As a matter of good corporate governance, the Audit Committee has determined to submit its selection of the independent registered
public accounting firm to our shareholders for ratification. In the event that this selection of PricewaterhouseCoopers LLP is not ratified, the
Audit Committee will review its future selection of an independent registered public accounting firm.
The ratification of the Audit Committee’s selection of PricewaterhouseCoopers LLP requires the affirmative vote of a majority of the votes
cast by the holders of shares entitled to vote.
The Board of Directors recommends a vote FOR ratification of the Audit Committee’s selection of PricewaterhouseCoopers LLP
as our independent registered public accounting firm.

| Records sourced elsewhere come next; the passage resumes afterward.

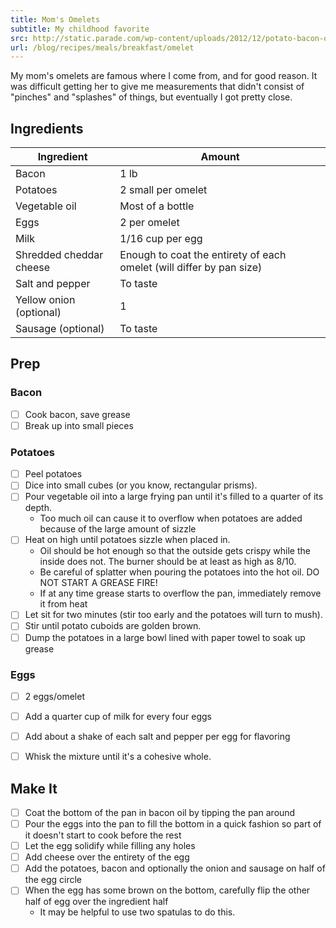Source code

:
 ```yaml
---
title: Mom's Omelets
subtitle: My childhood favorite
src: http://static.parade.com/wp-content/uploads/2012/12/potato-bacon-omelet_lucy-schaeffer1.jpg
url: /blog/recipes/meals/breakfast/omelet
---
```


My mom's omelets are famous where I come from, and for good reason.  It was difficult getting her to give me measurements that didn't consist of "pinches" and "splashes" of things, but eventually I got pretty close.

## Ingredients

| Ingredient                  | Amount                                                               |
|-----------------------------|----------------------------------------------------------------------|
| Bacon                       | 1 lb                                                                 |
| Potatoes                    | 2 small per omelet                                                   |
| Vegetable oil               | Most of a bottle                                                     |
| Eggs                        | 2 per omelet                                                         |
| Milk                        | 1/16 cup per egg                                                     |
| Shredded cheddar cheese     | Enough to coat the entirety of each omelet (will differ by pan size) |
| Salt and pepper             | To taste                                                             |
| Yellow onion (optional)     | 1                                                                    |
| Sausage (optional)          | To taste                                                             |

## Prep

### Bacon
- [ ] Cook bacon, save grease
- [ ] Break up into small pieces

### Potatoes
- [ ] Peel potatoes
- [ ] Dice into small cubes (or you know, rectangular prisms).
- [ ] Pour vegetable oil into a large frying pan until it's filled to a quarter of its depth.
    - Too much oil can cause it to overflow when potatoes are added because of the large amount of sizzle
- [ ] Heat on high until potatoes sizzle when placed in.
    - Oil should be hot enough so that the outside gets crispy while the inside does not.  The burner should be at least as high as 8/10.  
    - Be careful of splatter when pouring the potatoes into the hot oil. DO NOT START A GREASE FIRE!
    - If at any time grease starts to overflow the pan, immediately remove it from heat
- [ ] Let sit for two minutes (stir too early and the potatoes will turn to mush).
- [ ] Stir until potato cuboids are golden brown.
- [ ] Dump the potatoes in a large bowl lined with paper towel to soak up grease

### Eggs
- [ ] 2 eggs/omelet
- [ ] Add a quarter cup of milk for every four eggs
- [ ] Add about a shake of each salt and pepper per egg for flavoring
- [ ] Whisk the mixture until it's a cohesive whole.


## Make It

- [ ] Coat the bottom of the pan in bacon oil by tipping the pan around
- [ ] Pour the eggs into the pan to fill the bottom in a quick fashion so part of it doesn't start to cook before the rest
- [ ] Let the egg solidify while filling any holes
- [ ] Add cheese over the entirety of the egg
- [ ] Add the potatoes, bacon and optionally the onion and sausage on half of the egg circle
- [ ] When the egg has some brown on the bottom, carefully flip the other half of egg over the ingredient half
	- It may be helpful to use two spatulas to do this.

ITEM 3 — Advisory Vote on the Compensation of our Named Executive Officers
What am I voting on?
Our Named Executive Officers are identified in the Compensation Discussion and Analysis on page 38 of this Proxy Statement. Pursuant
to Section 14A of the Securities Exchange Act, you are voting on a proposal, commonly known as the “say-on-pay” proposal, which gives
our shareholders the opportunity to endorse or not endorse our Named Executive Officer pay programs and policies through the following
resolution:
RESOLVED, that the shareholders approve the compensation of Eastman Kodak Company’s Named Executive Officers, as disclosed
pursuant to the compensation disclosure rules of the Securities and Exchange Commission in the Company’s Proxy Statement for the
2011 Annual Meeting of Shareholders (which disclosure includes the Compensation Discussion and Analysis, the Summary Compensation
Table and the other related tables and disclosure).
What factors should I consider in voting on this proposal?
We urge you to consider the various factors regarding compensation matters as discussed in the Compensation Discussion and Analysis,
beginning on page 36 of this Proxy Statement.